Still, the Sharkies got through it, Burton crashed onto the high ball after Ramien and Ado-Carr failed to contain it in the air, and the Dogs ploughed through the mud, copping so much combined friction from the weather and opposition that Burton only got to the thirty for his next kick. After such prolific games against Parra and the Tigers, they only had six points to their name here, so even if they didn’t look likely to win, they could do with a consolation effort, a second half try to propel them into their clash with the Bunnies after the bye.

As the final ten minutes arrived, this was more like mud wrestling than rugby league. Conversely, regular footy only seemed to be occurring in the drier corners (as when Katoa made a brief burst up the right wing) or on the try line (as when Averillo stuck a boot over the line, beneath the crossbar, to get his men seven tackles). Everything else was pure wrestle, as the game cried out for a big individual play to take control of this final sequence – and for a brief beat, the Dogs glimpsed that greatness on their following set.
First, King popped out a late offload to Zach Dockar-Clay; then, RFM glimpsed some space up the middle. At this late stage, this was elastic play, but it all came apart on the last, when Dockar-Clay took the grubber, but didn’t even toe it a metre before the Sharkies cleaned it up. Averillo came up with his best pickup of the night a minute later, curving around to take the Steeden at speed before the crossbar, but chipped it over the sideline, giving Cronulla another close-range set that ended with Hunt losing it into a Burton tackle on play one.

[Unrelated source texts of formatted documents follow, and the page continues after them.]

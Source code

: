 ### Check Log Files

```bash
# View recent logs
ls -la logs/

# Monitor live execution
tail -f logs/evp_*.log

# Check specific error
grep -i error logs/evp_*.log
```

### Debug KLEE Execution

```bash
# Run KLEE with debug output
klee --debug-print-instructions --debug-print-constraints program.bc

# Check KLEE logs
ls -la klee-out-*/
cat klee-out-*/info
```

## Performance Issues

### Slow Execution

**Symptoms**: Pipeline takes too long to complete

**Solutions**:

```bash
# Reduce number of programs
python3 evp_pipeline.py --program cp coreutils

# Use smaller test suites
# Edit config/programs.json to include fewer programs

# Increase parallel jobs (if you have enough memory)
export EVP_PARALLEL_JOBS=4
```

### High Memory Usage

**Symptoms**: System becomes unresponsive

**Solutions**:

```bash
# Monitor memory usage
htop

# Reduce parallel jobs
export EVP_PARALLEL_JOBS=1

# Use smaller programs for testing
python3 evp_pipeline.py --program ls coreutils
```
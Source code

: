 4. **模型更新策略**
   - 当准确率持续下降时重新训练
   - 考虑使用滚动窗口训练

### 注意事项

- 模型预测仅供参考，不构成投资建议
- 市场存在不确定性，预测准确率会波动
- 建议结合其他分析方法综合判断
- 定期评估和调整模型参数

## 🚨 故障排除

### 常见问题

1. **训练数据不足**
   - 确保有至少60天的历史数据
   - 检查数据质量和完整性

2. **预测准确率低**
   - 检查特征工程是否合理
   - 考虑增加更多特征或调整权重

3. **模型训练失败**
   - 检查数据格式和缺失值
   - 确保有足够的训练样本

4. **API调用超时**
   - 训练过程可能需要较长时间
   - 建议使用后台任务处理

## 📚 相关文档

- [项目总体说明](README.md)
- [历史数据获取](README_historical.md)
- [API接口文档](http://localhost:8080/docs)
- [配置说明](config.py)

By this stage, then, errors were escalating on both sides, although the Sharks had the last bout of possession, garnering two dropouts before a Mulitalo error two and a half minutes out ended the game. It had been a courageous effort, and a good motivator as they prepare to take on the Storm next Thursday night, while the Dogs can hold their heads high after keeping a top four outfit on their toes, and will be looking to restart their winning streak when they rock up to host the Bunnies on the Sunday after the bye.